Just a last comment, we're kind of off the rails here. I'll read your reply but I won't answer, I hope you're OK with that!

> What you're presenting is a Turing tarpit kind of argument - totally irrelevant to anybody with a sense for practicality.

Not really, it requires very little to do so. Here's how to make fixnum arithmetic go wroom-wroom: https://plaster.tymoon.eu/view/1380#1380

Does that look like a Turing tar-pit to you? Scroll down to the assembly.

I mean, I do think that C-level safety is unacceptable though.

> [...] and half wrong. Yes, UNIX is the worst useable OS, except all the alternatives.

You happen to be misinformed regarding this. It's true today regarding Linux perhaps, but not back then.

>I suggest actually reading my comments, because I've written all that I have to say. In one sentence,

Didn't you just say that empirical evidence points towards C being fast? That's not enough.

pjmlp · on May 14, 2019

C wasn't fast compared to many other high level compilers on mainframes, some of them still being sold by IBM and Unisys, which kept the original system languages instead of throwing it away and rewrite everything in C.

And on 8 and 16 bit systems, any junior Assembly programmer could easily outperform code generated by C compilers.

igouy · on May 20, 2019

> What good would that do?

It would surprise and nudge expectations in a positive way.

> You have already seceded that…

?

conceded ?

darkpuma · on May 14, 2019

BLAS/LAPACK is fortran, not C.

stephencanon · on May 14, 2019

BLAS is a set of subroutine interfaces that originated in Fortran, but can be implemented in any language; most mainstream implementations use one or more of Fortran, C, C++, assembly, and DSLs.

gnufx · on May 14, 2019

Right, though a LAPACK implementation is probably going to be mostly Fortran from the reference version, typically with some optimized routines, e.g. what OpenBLAS imports. Something to note is that unfortunately, the interface is the obsolete Fortran77-style, not modern Fortran, though that does make it more likely you can interchange implementations at run time as appropriate.

darkpuma · on May 14, 2019

It's my impression that common implementations of BLAS have fortran at the core because fortran (moreso than C) lends itself to automatic vectorization.

gh02t · on May 14, 2019

This is partially true (or at least once was, the performance gap is pretty slim nowadays), but most of the high-performance BLAS implementations like OpenBLAS or MKL have their hot path code written in hand-tuned assembler anyway.

stephencanon · on May 14, 2019

BLAS inner loops are usually explicitly hand-vectorized, so Fortran’s autovectorization advantages don’t help. I’ve written many BLAS kernels in assembly over the years.

gnufx · on May 14, 2019

Not arguing with that, but I think the jury is out on whether they need to be hand vectorized.

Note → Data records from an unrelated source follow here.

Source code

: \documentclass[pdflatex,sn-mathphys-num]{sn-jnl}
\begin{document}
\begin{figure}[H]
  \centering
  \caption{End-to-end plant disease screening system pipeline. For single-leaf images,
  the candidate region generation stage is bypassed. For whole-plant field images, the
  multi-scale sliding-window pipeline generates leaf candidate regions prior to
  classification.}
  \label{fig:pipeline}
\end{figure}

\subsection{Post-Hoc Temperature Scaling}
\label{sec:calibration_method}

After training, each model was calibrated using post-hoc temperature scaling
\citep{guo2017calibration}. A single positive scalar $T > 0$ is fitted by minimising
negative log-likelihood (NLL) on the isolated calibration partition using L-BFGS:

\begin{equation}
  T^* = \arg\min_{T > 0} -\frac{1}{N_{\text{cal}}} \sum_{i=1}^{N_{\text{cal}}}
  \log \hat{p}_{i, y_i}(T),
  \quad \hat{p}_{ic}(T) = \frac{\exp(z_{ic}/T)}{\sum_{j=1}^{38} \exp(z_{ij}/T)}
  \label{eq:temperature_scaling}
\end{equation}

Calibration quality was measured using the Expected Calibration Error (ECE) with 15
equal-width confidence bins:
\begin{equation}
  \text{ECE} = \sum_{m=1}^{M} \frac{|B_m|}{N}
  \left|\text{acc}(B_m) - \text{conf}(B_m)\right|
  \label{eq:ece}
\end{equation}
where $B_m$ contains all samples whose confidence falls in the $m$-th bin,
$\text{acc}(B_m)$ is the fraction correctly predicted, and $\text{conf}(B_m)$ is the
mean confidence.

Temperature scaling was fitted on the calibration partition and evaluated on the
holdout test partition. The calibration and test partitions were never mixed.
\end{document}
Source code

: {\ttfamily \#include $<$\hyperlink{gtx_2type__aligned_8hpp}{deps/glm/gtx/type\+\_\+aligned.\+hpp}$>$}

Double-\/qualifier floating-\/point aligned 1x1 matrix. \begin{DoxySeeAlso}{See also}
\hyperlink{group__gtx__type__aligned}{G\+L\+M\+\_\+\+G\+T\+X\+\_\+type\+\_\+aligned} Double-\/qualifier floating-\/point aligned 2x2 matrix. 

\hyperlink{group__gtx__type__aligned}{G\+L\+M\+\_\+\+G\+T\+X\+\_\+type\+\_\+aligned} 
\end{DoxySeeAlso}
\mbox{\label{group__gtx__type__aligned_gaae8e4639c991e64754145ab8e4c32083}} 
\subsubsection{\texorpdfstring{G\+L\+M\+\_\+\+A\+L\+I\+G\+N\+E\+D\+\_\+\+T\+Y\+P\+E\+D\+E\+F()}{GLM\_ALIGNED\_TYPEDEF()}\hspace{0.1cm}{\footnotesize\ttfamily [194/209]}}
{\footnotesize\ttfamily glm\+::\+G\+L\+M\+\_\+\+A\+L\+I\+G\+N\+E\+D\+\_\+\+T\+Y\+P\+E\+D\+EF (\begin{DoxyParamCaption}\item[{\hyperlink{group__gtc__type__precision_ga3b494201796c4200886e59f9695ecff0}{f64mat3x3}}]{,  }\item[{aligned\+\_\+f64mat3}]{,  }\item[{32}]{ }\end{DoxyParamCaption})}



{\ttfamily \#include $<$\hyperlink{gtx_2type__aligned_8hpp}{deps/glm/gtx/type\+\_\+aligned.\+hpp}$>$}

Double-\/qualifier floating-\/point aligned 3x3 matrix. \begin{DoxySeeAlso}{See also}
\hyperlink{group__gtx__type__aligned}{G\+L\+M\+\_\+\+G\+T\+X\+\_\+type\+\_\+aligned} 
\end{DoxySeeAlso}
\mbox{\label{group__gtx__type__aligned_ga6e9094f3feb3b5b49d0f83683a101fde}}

With recent GCC, generic C for BLIS' DGEMM gives about 2/3 the performance of the hand-coded version on Haswell, and it may be somewhat pessimized by hand-unrolling rather than letting the compiler do it. The remaining difference is thought to be mainly from prefetching, but I haven't verified that. (Details are scattered in the BLIS issue tracker earlier this year.)

For information of anyone who doesn't know about performance of level 3 BLAS: It doesn't come just from vectorization, but also cache use with levels of blocking (and prefetch). See the material under https://github.com/flame/blis. Other levels -- not matrix-matrix -- are less amenable to fancy optimization, with lower arithmetic density to pit against memory bandwidth, and BLIS mostly hasn't bothered with them, though OpenBLAS has.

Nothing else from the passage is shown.